[Saved data entries]
+++

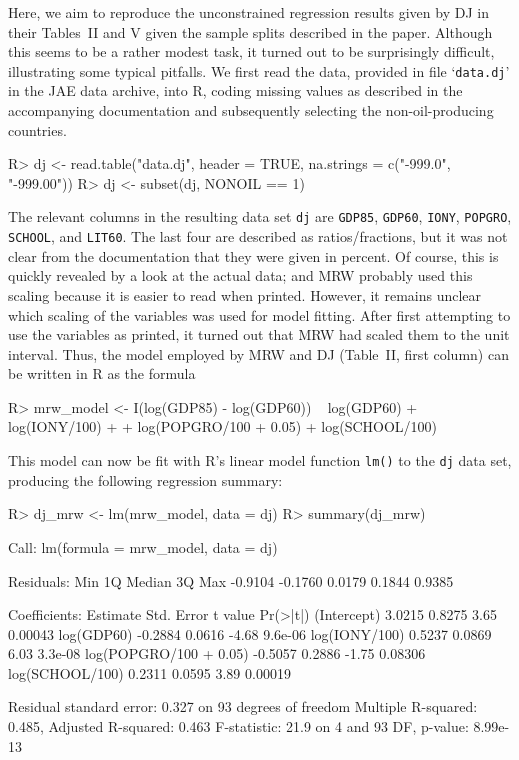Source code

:\documentclass[10pt,a4paper,twoside]{article}
\let\code=\texttt
\let\proglang=\textsf
\newcommand{\file}[1]{`\code{#1}'}
\newenvironment{Schunk}{}{}
\begin{document}
Here, we aim to reproduce the unconstrained regression results given by DJ in their Tables~II and V
given the sample splits described in the paper. Although this seems to be a rather modest task, it turned
out to be surprisingly difficult, illustrating some typical pitfalls. We first read the data,
provided in file \file{data.dj} in the JAE data archive, into \proglang{R}, coding missing values
as described in the accompanying documentation and subsequently selecting the non-oil-producing
countries.
%
\begin{Schunk}
\begin{Sinput}
R> dj <- read.table("data.dj", header = TRUE, na.strings = c("-999.0", "-999.00"))
R> dj <- subset(dj, NONOIL == 1)
\end{Sinput}
\end{Schunk}
%
The relevant columns in the resulting data set \code{dj} are \code{GDP85},
\code{GDP60}, \code{IONY}, \code{POPGRO}, \code{SCHOOL}, and \code{LIT60}.
The last four are described as ratios/fractions, but it was not clear from the
documentation that they were given in percent. Of course, this is quickly revealed by
a look at the actual data; and MRW probably used this scaling because it is easier to
read when printed. However, it remains unclear which scaling of the variables
was used for model fitting. After first attempting to use the variables as printed, it
turned out that MRW had scaled them to the unit interval. Thus,
the model employed by MRW and DJ (Table~II, first column)
can be written in \proglang{R} as the formula
%
\begin{Schunk}
\begin{Sinput}
R> mrw_model <- I(log(GDP85) - log(GDP60)) ~ log(GDP60) + log(IONY/100) +
+    log(POPGRO/100 + 0.05) + log(SCHOOL/100)
\end{Sinput}
\end{Schunk}
%
This model can now be fit with \proglang{R}'s linear model
function \code{lm()} to the \code{dj} data set, producing the following regression
summary:
%
\begin{Schunk}
\begin{Sinput}
R> dj_mrw <- lm(mrw_model, data = dj)
R> summary(dj_mrw)
\end{Sinput}
\begin{Soutput}
Call:
lm(formula = mrw_model, data = dj)

Residuals:
    Min      1Q  Median      3Q     Max 
-0.9104 -0.1760  0.0179  0.1844  0.9385 

Coefficients:
                       Estimate Std. Error t value Pr(>|t|)
(Intercept)              3.0215     0.8275    3.65  0.00043
log(GDP60)              -0.2884     0.0616   -4.68  9.6e-06
log(IONY/100)            0.5237     0.0869    6.03  3.3e-08
log(POPGRO/100 + 0.05)  -0.5057     0.2886   -1.75  0.08306
log(SCHOOL/100)          0.2311     0.0595    3.89  0.00019

Residual standard error: 0.327 on 93 degrees of freedom
Multiple R-squared: 0.485,	Adjusted R-squared: 0.463 
F-statistic: 21.9 on 4 and 93 DF,  p-value: 8.99e-13 
\end{Soutput}
\end{Schunk}
\end{document}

+++

**Task instructions:**
Which lines of the records hold the string "scaling"? Copy each one.

**Answer for the task:**
a look at the actual data; and MRW probably used this scaling because it is easier to
read when printed. However, it remains unclear which scaling of the variables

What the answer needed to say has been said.